Please return the full listing exactly as written, with the images removed.
------------------------
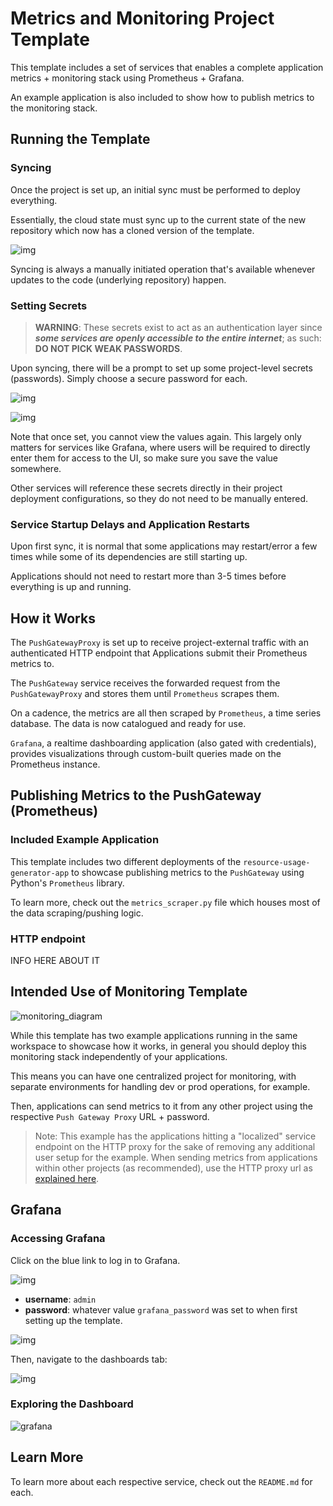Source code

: # Metrics and Monitoring Project Template

This template includes a set of services that enables a complete application 
metrics + monitoring stack using Prometheus + Grafana.

An example application is also included to show how to publish metrics to
the monitoring stack.



## Running the Template

### Syncing
Once the project is set up, an initial sync must be performed to deploy everything. 

Essentially, the cloud state must sync up to the current state of the new repository 
which now has a cloned version of the template.

![img](images/sync.png)

Syncing is always a manually initiated operation that's available whenever updates 
to the code (underlying repository) happen.

### Setting Secrets

>**WARNING**: These secrets exist to act as an authentication layer since 
> ***some services are openly accessible to the entire internet***;
> as such: **DO NOT PICK WEAK PASSWORDS**.

Upon syncing, there will be a prompt to set up some project-level secrets (passwords). 
Simply choose a secure password for each.

![img](images/secrets_missing.png)

![img](images/secrets_set.png)

Note that once set, you cannot view the values again. This largely only matters for 
services like Grafana, where users will be required to directly enter them for access to 
the UI, so make sure you save the value somewhere. 

Other services will reference these secrets directly in their project deployment 
configurations, so they do not need to be manually entered.

### Service Startup Delays and Application Restarts

Upon first sync, it is normal that some applications may restart/error a few times while 
some of its dependencies are still starting up.

Applications should not need to restart more than 3-5 times before everything is
up and running.




## How it Works

The `PushGatewayProxy` is set up to receive project-external traffic with an 
authenticated HTTP endpoint that Applications submit their Prometheus metrics to.

The `PushGateway` service receives the forwarded request from the `PushGatewayProxy`
and stores them until `Prometheus` scrapes them.

On a cadence, the metrics are all then scraped by `Prometheus`, 
a time series database. The data is now catalogued and ready for use.

`Grafana`, a realtime dashboarding application (also gated with credentials), 
provides visualizations through custom-built queries made on the Prometheus instance.




## Publishing Metrics to the PushGateway (Prometheus)

### Included Example Application
This template includes two different deployments of the `resource-usage-generator-app`
to showcase publishing metrics to the `PushGateway` using Python's `Prometheus` library.

To learn more, check out the `metrics_scraper.py` file which houses most of the data
scraping/pushing logic.


### HTTP endpoint

INFO HERE ABOUT IT



## Intended Use of Monitoring Template

![monitoring_diagram](images/monitoring_diagram.png)

While this template has two example applications running in the same 
workspace to showcase how it works, in general you should deploy this monitoring 
stack independently of your applications.

This means you can have one centralized project for monitoring, with separate 
environments for handling dev or prod operations, for example.

Then, applications can send metrics to it from any other project using the respective 
`Push Gateway Proxy` URL + password.

> Note: This example has the applications hitting a "localized" service endpoint on the 
> HTTP proxy for the sake of removing any additional user setup for the example. 
> When sending metrics from applications within other projects (as recommended),
> use the HTTP proxy url as [explained here](#http-endpoint).



## Grafana

### Accessing Grafana

Click on the blue link to log in to Grafana.

![img](images/grafana_link.png)

- **username**: `admin`
- **password**: whatever value `grafana_password` was set to when
  first setting up the template.

![img](images/grafana_login.png)

Then, navigate to the dashboards tab:

![img](images/grafana_home.png)

### Exploring the Dashboard

![grafana](images/grafana.png)


## Learn More

To learn more about each respective service, check out the `README.md` for each.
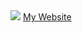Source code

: <img src="https://s1.ezgif.com/tmp/ezgif-14bf1d434eaf54.gif">
<a href="https://minikids.github.io/MyBio/">My Website</a>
------------------------
Reply:
Source code

: # Metrics and Monitoring Project Template

This template includes a set of services that enables a complete application 
metrics + monitoring stack using Prometheus + Grafana.

An example application is also included to show how to publish metrics to
the monitoring stack.



## Running the Template

### Syncing
Once the project is set up, an initial sync must be performed to deploy everything. 

Essentially, the cloud state must sync up to the current state of the new repository 
which now has a cloned version of the template.

![img](images/sync.png)

Syncing is always a manually initiated operation that's available whenever updates 
to the code (underlying repository) happen.

### Setting Secrets

>**WARNING**: These secrets exist to act as an authentication layer since 
> ***some services are openly accessible to the entire internet***;
> as such: **DO NOT PICK WEAK PASSWORDS**.

Upon syncing, there will be a prompt to set up some project-level secrets (passwords). 
Simply choose a secure password for each.

![img](images/secrets_missing.png)

![img](images/secrets_set.png)

Note that once set, you cannot view the values again. This largely only matters for 
services like Grafana, where users will be required to directly enter them for access to 
the UI, so make sure you save the value somewhere. 

Other services will reference these secrets directly in their project deployment 
configurations, so they do not need to be manually entered.

### Service Startup Delays and Application Restarts

Upon first sync, it is normal that some applications may restart/error a few times while 
some of its dependencies are still starting up.

Applications should not need to restart more than 3-5 times before everything is
up and running.




## How it Works

The `PushGatewayProxy` is set up to receive project-external traffic with an 
authenticated HTTP endpoint that Applications submit their Prometheus metrics to.

The `PushGateway` service receives the forwarded request from the `PushGatewayProxy`
and stores them until `Prometheus` scrapes them.

On a cadence, the metrics are all then scraped by `Prometheus`, 
a time series database. The data is now catalogued and ready for use.

`Grafana`, a realtime dashboarding application (also gated with credentials), 
provides visualizations through custom-built queries made on the Prometheus instance.




## Publishing Metrics to the PushGateway (Prometheus)

### Included Example Application
This template includes two different deployments of the `resource-usage-generator-app`
to showcase publishing metrics to the `PushGateway` using Python's `Prometheus` library.

To learn more, check out the `metrics_scraper.py` file which houses most of the data
scraping/pushing logic.


### HTTP endpoint

INFO HERE ABOUT IT



## Intended Use of Monitoring Template

![monitoring_diagram](images/monitoring_diagram.png)

While this template has two example applications running in the same 
workspace to showcase how it works, in general you should deploy this monitoring 
stack independently of your applications.

This means you can have one centralized project for monitoring, with separate 
environments for handling dev or prod operations, for example.

Then, applications can send metrics to it from any other project using the respective 
`Push Gateway Proxy` URL + password.

> Note: This example has the applications hitting a "localized" service endpoint on the 
> HTTP proxy for the sake of removing any additional user setup for the example. 
> When sending metrics from applications within other projects (as recommended),
> use the HTTP proxy url as [explained here](#http-endpoint).



## Grafana

### Accessing Grafana

Click on the blue link to log in to Grafana.

![img](images/grafana_link.png)

- **username**: `admin`
- **password**: whatever value `grafana_password` was set to when
  first setting up the template.

![img](images/grafana_login.png)

Then, navigate to the dashboards tab:

![img](images/grafana_home.png)

### Exploring the Dashboard

![grafana](images/grafana.png)


## Learn More

To learn more about each respective service, check out the `README.md` for each.
Source code

: <img src="https://s1.ezgif.com/tmp/ezgif-14bf1d434eaf54.gif">
<a href="https://minikids.github.io/MyBio/">My Website</a>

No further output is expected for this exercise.